As the time to submit something for the scientiae carnival draws nearer, it was very difficult to decide on the challenge I want to share. Partially, this is because too many details and anonymity is out the door. Partially because it looks like my biggest challenge is now.
There’s only a couple of months left for me to finish my PhD, and a part of that is resolving around 4 datasets that should give the same results but – very frustrastingly – aren’t. Let me explain.
Dataset 1A was gathered in 2006 and gave very interesting results. Another student was engaged to follow up and this and ran a partial replication, giving us Dataset 2A (2007). However, results from 1A and 2A turned out to be opposite. This was rather distressing, since I’d published about dataset 1A by then!
After much hemming and hawing, I decided to do a full replication of both 1A and 2A. The data were gathered last year, so now I have also datasets 1B and 2B.
And while 1A and 1B are reassuringly similar (down to having the same fit problems due to a one-dimensionality assumption), 2A and 2B are not similar.

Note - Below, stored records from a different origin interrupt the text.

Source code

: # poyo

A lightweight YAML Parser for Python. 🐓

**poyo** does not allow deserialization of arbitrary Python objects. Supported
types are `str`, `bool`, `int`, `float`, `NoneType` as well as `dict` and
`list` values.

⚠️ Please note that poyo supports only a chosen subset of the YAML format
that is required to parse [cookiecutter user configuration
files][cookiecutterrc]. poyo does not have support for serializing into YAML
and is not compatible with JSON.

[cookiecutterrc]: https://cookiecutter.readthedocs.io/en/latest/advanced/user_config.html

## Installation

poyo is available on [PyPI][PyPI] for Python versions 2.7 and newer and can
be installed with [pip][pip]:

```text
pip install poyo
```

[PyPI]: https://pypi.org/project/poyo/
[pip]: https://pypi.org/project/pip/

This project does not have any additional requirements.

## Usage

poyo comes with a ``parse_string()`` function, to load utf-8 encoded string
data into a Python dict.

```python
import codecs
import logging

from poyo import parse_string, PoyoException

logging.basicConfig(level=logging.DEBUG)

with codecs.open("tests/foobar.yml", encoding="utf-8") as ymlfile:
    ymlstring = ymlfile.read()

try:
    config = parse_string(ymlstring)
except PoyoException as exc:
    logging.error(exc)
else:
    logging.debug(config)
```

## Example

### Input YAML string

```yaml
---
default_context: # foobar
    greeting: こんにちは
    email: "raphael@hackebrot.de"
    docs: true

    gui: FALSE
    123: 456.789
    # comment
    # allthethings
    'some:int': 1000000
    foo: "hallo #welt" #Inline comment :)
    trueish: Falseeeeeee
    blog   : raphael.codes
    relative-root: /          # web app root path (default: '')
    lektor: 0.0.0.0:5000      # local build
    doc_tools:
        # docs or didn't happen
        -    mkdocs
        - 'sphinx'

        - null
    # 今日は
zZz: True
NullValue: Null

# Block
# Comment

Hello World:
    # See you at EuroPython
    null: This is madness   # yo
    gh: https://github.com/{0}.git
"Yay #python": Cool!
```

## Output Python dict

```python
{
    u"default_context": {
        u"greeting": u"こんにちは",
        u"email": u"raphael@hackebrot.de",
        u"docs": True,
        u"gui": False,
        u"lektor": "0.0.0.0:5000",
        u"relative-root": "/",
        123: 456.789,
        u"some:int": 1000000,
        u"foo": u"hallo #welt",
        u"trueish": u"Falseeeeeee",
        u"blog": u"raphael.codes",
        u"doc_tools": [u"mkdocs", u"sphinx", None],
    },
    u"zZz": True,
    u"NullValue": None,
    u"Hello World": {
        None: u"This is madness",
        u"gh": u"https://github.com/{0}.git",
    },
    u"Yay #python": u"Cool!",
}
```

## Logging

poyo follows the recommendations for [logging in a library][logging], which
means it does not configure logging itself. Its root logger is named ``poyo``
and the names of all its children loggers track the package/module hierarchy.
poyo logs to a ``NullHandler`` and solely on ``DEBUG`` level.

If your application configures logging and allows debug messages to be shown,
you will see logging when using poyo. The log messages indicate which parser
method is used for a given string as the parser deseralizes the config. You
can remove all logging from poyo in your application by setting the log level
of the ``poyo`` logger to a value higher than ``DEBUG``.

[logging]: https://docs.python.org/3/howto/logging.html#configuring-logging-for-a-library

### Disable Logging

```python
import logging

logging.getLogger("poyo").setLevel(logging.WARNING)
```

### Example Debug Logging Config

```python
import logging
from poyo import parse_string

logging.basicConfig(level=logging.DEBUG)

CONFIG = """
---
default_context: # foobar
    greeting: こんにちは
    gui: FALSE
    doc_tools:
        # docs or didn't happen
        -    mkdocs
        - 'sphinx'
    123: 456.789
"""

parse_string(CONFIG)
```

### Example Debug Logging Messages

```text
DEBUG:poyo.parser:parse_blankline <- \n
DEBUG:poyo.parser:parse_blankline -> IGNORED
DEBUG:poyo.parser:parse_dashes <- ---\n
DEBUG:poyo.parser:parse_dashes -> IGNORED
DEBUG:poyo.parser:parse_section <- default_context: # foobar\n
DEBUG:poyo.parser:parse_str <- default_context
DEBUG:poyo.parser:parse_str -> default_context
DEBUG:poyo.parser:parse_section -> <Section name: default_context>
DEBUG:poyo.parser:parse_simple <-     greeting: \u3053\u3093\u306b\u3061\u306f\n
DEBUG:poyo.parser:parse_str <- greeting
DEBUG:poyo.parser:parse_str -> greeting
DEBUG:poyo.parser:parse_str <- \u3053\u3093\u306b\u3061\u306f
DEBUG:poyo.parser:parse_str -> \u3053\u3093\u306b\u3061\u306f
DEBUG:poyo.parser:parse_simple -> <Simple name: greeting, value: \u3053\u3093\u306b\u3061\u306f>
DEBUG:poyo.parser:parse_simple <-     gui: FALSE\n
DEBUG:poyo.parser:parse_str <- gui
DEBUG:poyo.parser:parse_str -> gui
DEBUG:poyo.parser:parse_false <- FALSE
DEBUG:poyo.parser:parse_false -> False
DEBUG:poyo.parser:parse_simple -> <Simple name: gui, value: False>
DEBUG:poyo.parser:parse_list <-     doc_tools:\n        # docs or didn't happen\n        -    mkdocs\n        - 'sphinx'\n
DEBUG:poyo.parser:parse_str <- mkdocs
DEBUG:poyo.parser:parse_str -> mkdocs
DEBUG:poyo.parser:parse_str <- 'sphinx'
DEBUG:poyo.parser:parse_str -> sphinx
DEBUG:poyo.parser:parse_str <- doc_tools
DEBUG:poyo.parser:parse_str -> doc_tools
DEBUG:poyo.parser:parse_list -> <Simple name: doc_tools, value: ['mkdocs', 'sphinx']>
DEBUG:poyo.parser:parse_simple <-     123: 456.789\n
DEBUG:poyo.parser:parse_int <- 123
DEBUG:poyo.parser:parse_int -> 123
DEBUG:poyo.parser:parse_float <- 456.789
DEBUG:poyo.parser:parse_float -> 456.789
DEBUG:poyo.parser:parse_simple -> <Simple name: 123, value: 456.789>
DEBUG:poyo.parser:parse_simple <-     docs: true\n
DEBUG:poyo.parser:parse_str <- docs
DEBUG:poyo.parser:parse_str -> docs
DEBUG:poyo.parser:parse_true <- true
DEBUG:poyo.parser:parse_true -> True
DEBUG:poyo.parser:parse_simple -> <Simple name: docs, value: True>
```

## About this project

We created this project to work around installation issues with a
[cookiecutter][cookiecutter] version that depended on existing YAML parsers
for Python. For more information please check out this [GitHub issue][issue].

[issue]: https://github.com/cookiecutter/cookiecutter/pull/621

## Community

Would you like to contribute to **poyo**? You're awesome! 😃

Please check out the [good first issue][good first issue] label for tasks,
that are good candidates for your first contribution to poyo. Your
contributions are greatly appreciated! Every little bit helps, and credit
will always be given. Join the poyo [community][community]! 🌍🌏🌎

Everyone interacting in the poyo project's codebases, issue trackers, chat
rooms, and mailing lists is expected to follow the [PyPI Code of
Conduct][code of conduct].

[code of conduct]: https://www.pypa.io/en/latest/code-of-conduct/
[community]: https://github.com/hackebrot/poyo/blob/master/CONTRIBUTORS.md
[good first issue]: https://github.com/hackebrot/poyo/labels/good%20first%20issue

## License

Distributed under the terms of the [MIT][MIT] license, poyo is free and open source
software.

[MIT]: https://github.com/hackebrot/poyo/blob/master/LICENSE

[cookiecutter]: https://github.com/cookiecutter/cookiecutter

Considering that 2 is already a partial replication of 1, it is rather difficult to explain WHY neither 2A nor 2B give the same results as 1A or 1B. But wait… it gets better! 2B also doesn’t replicate 2A! So the past couple of months have been soent with looking at other ways to analyse these data: some very in-depth explorative data analyses and some new ways to try and find out about the possible multi-dimensionality of these data.
The data have my tearing out my hair (almost literally), because in my planning I’d already finished this off by now and moved on to another dataset. And while all this hassle may prove to be the connection that I’m looking for, and while it is very interesting, I’m also on a deadline.
There’s another meeting with my supervisor in two weeks, let’s work so that there’s progress to report by then.
Also, before I added this sentence, word count was 333.